* Work to complete *
Make an exact copy of all the records that follow, apart from the pictures.
Segment Start: Data records
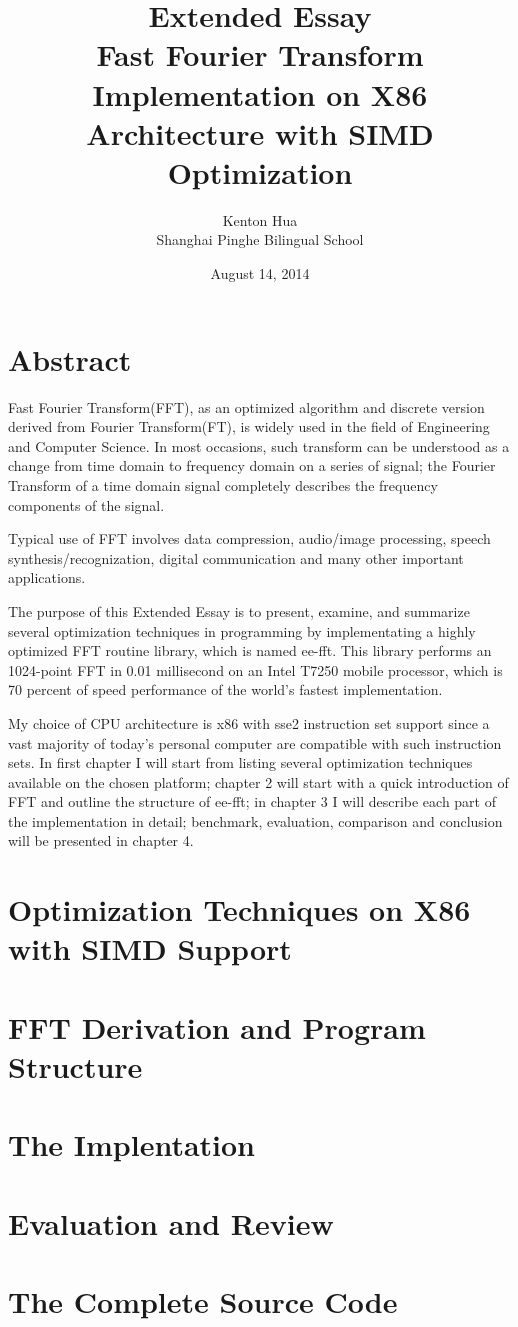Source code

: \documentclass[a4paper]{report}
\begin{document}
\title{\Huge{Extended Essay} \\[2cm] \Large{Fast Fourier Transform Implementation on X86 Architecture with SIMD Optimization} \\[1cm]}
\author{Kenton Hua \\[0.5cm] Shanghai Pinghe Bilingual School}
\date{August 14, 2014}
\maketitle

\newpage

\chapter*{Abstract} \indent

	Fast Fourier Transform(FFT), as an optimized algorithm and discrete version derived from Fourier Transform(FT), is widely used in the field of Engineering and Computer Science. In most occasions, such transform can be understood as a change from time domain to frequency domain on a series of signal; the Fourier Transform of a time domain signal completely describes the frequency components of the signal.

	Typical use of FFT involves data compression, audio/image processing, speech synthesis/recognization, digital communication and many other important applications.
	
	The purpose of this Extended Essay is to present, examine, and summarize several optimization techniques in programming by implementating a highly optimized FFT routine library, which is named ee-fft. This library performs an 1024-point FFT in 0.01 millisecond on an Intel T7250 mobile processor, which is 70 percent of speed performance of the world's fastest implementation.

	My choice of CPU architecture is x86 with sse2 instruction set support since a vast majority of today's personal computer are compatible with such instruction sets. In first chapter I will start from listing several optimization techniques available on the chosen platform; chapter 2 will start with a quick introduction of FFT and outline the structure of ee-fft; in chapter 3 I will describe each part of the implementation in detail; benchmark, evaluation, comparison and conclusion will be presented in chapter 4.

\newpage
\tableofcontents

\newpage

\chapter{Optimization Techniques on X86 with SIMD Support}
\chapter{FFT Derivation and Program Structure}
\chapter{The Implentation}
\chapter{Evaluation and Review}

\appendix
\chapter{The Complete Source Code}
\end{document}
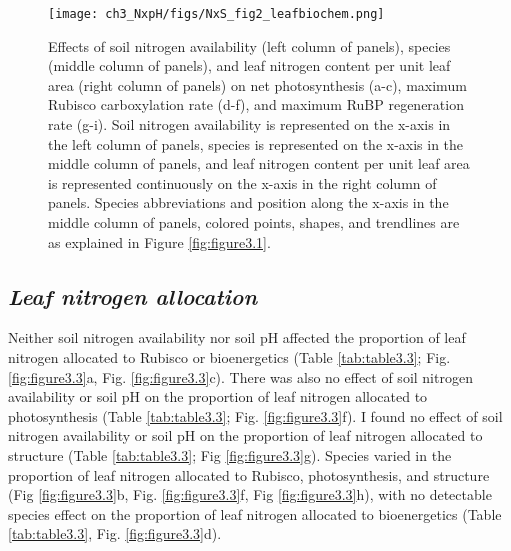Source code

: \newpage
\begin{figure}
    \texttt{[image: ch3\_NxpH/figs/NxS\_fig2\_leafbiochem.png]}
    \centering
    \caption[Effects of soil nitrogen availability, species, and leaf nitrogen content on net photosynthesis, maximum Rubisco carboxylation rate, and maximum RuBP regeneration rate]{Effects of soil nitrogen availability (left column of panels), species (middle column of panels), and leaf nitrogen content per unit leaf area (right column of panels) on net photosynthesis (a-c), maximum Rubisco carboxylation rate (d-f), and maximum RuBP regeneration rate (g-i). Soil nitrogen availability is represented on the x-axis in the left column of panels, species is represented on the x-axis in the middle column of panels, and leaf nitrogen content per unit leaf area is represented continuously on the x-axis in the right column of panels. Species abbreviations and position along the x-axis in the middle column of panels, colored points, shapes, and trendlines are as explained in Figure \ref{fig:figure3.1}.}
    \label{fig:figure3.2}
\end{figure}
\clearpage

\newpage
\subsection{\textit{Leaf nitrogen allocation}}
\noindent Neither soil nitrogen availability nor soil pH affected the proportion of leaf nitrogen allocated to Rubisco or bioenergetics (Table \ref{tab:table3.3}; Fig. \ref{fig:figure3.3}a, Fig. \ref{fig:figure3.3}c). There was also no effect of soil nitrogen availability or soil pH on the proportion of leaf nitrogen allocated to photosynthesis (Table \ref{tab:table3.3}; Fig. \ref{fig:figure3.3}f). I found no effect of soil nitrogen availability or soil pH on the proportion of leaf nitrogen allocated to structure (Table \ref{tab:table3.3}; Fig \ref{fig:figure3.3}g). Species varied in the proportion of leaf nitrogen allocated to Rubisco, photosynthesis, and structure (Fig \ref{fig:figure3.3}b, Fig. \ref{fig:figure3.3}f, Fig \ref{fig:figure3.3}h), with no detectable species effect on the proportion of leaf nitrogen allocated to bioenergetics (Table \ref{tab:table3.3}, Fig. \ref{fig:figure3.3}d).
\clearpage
Segment End: Data records
* Completed exercise *
Source code

: \documentclass[a4paper]{report}
\begin{document}
\title{\Huge{Extended Essay} \\[2cm] \Large{Fast Fourier Transform Implementation on X86 Architecture with SIMD Optimization} \\[1cm]}
\author{Kenton Hua \\[0.5cm] Shanghai Pinghe Bilingual School}
\date{August 14, 2014}
\maketitle

\newpage

\chapter*{Abstract} \indent

	Fast Fourier Transform(FFT), as an optimized algorithm and discrete version derived from Fourier Transform(FT), is widely used in the field of Engineering and Computer Science. In most occasions, such transform can be understood as a change from time domain to frequency domain on a series of signal; the Fourier Transform of a time domain signal completely describes the frequency components of the signal.

	Typical use of FFT involves data compression, audio/image processing, speech synthesis/recognization, digital communication and many other important applications.
	
	The purpose of this Extended Essay is to present, examine, and summarize several optimization techniques in programming by implementating a highly optimized FFT routine library, which is named ee-fft. This library performs an 1024-point FFT in 0.01 millisecond on an Intel T7250 mobile processor, which is 70 percent of speed performance of the world's fastest implementation.

	My choice of CPU architecture is x86 with sse2 instruction set support since a vast majority of today's personal computer are compatible with such instruction sets. In first chapter I will start from listing several optimization techniques available on the chosen platform; chapter 2 will start with a quick introduction of FFT and outline the structure of ee-fft; in chapter 3 I will describe each part of the implementation in detail; benchmark, evaluation, comparison and conclusion will be presented in chapter 4.

\newpage
\tableofcontents

\newpage

\chapter{Optimization Techniques on X86 with SIMD Support}
\chapter{FFT Derivation and Program Structure}
\chapter{The Implentation}
\chapter{Evaluation and Review}

\appendix
\chapter{The Complete Source Code}
\end{document}
Source code

: \newpage
\begin{figure}
    \texttt{[image: ch3\_NxpH/figs/NxS\_fig2\_leafbiochem.png]}
    \centering
    \caption[Effects of soil nitrogen availability, species, and leaf nitrogen content on net photosynthesis, maximum Rubisco carboxylation rate, and maximum RuBP regeneration rate]{Effects of soil nitrogen availability (left column of panels), species (middle column of panels), and leaf nitrogen content per unit leaf area (right column of panels) on net photosynthesis (a-c), maximum Rubisco carboxylation rate (d-f), and maximum RuBP regeneration rate (g-i). Soil nitrogen availability is represented on the x-axis in the left column of panels, species is represented on the x-axis in the middle column of panels, and leaf nitrogen content per unit leaf area is represented continuously on the x-axis in the right column of panels. Species abbreviations and position along the x-axis in the middle column of panels, colored points, shapes, and trendlines are as explained in Figure \ref{fig:figure3.1}.}
    \label{fig:figure3.2}
\end{figure}
\clearpage

\newpage
\subsection{\textit{Leaf nitrogen allocation}}
\noindent Neither soil nitrogen availability nor soil pH affected the proportion of leaf nitrogen allocated to Rubisco or bioenergetics (Table \ref{tab:table3.3}; Fig. \ref{fig:figure3.3}a, Fig. \ref{fig:figure3.3}c). There was also no effect of soil nitrogen availability or soil pH on the proportion of leaf nitrogen allocated to photosynthesis (Table \ref{tab:table3.3}; Fig. \ref{fig:figure3.3}f). I found no effect of soil nitrogen availability or soil pH on the proportion of leaf nitrogen allocated to structure (Table \ref{tab:table3.3}; Fig \ref{fig:figure3.3}g). Species varied in the proportion of leaf nitrogen allocated to Rubisco, photosynthesis, and structure (Fig \ref{fig:figure3.3}b, Fig. \ref{fig:figure3.3}f, Fig \ref{fig:figure3.3}h), with no detectable species effect on the proportion of leaf nitrogen allocated to bioenergetics (Table \ref{tab:table3.3}, Fig. \ref{fig:figure3.3}d).
\clearpage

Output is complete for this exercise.